| REQUIRED WORK |
Extract every line of the material that holds the string "proves".

| DATASET CONTENT |
______________________________
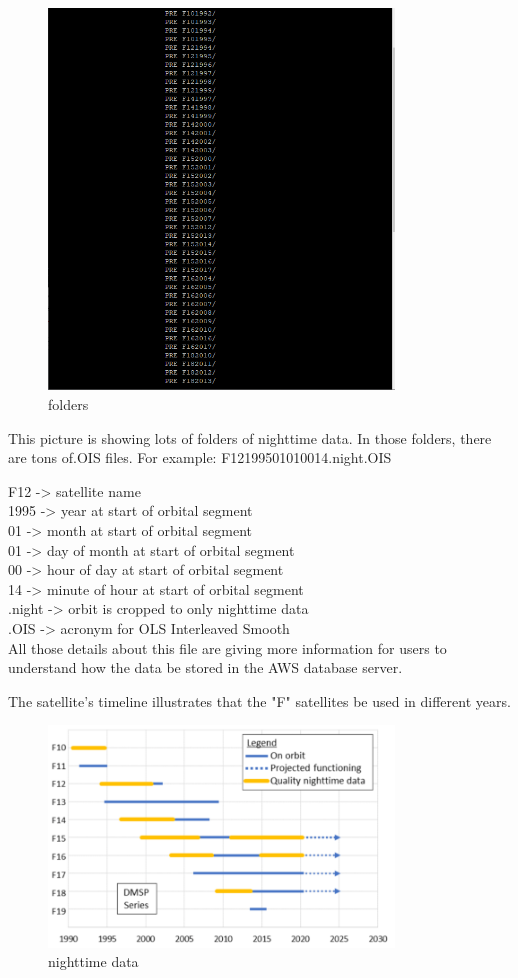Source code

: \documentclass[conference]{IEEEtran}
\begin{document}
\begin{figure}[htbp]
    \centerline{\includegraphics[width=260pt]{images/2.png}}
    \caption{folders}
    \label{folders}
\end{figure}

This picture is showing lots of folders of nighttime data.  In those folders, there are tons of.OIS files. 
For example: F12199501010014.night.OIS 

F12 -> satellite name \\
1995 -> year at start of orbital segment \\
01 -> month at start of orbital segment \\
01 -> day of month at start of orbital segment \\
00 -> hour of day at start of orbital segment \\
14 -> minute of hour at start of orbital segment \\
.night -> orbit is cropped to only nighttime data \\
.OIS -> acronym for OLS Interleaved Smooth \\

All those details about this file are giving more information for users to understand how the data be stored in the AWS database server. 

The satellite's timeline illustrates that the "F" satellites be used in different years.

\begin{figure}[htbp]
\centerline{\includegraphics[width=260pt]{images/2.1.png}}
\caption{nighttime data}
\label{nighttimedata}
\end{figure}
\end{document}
______________________________
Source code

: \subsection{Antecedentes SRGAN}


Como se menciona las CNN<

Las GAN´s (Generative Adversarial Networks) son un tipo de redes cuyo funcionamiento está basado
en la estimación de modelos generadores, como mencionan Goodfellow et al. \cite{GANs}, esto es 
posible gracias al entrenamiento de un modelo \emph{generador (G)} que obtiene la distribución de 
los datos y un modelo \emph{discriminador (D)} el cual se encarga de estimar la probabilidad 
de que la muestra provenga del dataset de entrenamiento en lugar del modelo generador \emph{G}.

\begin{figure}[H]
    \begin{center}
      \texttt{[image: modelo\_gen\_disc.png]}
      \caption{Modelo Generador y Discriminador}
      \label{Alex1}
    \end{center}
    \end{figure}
______________________________
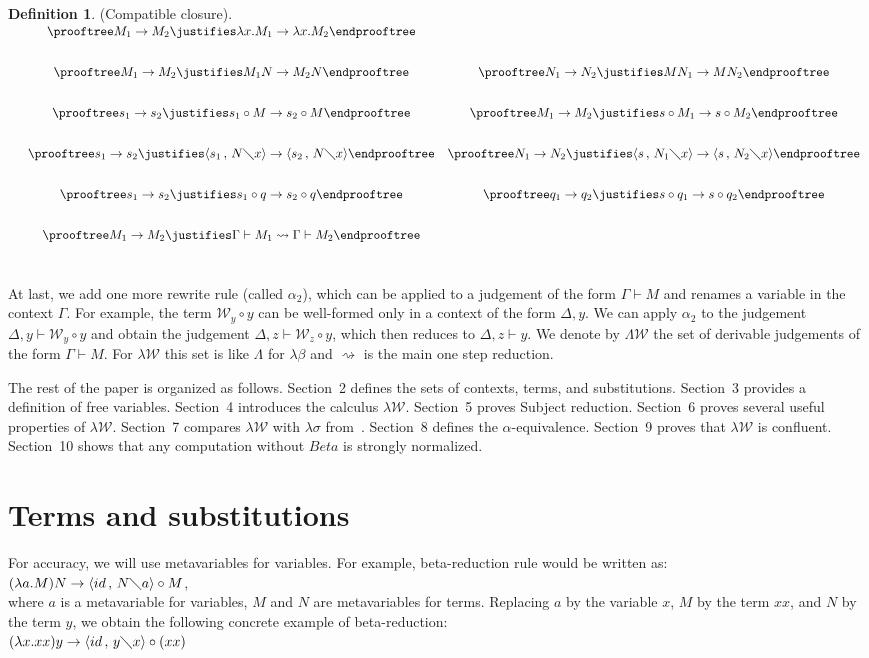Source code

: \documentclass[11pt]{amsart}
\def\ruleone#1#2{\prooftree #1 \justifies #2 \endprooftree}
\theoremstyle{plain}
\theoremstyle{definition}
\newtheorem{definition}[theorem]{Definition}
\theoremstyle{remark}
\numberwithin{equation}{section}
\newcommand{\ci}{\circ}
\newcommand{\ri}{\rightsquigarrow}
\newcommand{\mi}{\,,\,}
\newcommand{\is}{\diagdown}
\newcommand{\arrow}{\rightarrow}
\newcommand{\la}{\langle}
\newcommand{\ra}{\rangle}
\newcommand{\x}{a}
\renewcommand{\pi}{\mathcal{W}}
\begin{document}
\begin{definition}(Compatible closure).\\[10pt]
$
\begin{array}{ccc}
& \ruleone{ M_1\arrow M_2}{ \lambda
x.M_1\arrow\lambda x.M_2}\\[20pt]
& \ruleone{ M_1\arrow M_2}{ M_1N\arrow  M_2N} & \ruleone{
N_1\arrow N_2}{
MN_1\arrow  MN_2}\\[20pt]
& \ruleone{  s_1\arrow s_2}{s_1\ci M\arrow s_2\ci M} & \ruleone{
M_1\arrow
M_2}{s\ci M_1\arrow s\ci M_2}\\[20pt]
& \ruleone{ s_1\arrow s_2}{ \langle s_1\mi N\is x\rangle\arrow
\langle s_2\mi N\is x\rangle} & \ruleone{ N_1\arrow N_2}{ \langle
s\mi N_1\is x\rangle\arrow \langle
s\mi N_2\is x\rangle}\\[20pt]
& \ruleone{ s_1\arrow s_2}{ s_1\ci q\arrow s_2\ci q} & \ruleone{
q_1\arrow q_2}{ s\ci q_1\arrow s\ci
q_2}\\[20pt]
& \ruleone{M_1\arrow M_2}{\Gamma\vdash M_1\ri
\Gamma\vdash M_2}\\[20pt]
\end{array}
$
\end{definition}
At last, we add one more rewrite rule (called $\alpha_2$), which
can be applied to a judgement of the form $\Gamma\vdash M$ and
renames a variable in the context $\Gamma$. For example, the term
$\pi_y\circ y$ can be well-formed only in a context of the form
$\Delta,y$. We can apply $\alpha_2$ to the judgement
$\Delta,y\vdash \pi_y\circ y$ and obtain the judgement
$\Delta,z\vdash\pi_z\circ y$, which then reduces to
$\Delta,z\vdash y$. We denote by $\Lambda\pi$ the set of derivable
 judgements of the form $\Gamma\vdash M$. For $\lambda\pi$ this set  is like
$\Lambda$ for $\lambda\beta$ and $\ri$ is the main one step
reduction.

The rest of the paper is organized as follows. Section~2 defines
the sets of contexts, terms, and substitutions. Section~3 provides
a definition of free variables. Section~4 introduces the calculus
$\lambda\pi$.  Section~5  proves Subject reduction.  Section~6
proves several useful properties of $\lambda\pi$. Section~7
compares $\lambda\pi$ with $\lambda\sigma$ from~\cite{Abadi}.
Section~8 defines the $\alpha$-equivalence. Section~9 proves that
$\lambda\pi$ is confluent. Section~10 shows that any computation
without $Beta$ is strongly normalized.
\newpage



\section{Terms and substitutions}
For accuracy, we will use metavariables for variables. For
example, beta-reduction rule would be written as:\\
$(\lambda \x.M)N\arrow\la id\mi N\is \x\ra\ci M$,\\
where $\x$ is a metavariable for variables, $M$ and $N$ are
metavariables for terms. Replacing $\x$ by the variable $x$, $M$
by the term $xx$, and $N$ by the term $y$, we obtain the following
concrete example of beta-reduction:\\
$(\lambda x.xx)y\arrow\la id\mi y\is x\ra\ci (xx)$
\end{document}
______________________________
| RESPONSE AREA |
$\lambda\pi$.  Section~5  proves Subject reduction.  Section~6
proves several useful properties of $\lambda\pi$. Section~7
Section~8 defines the $\alpha$-equivalence. Section~9 proves that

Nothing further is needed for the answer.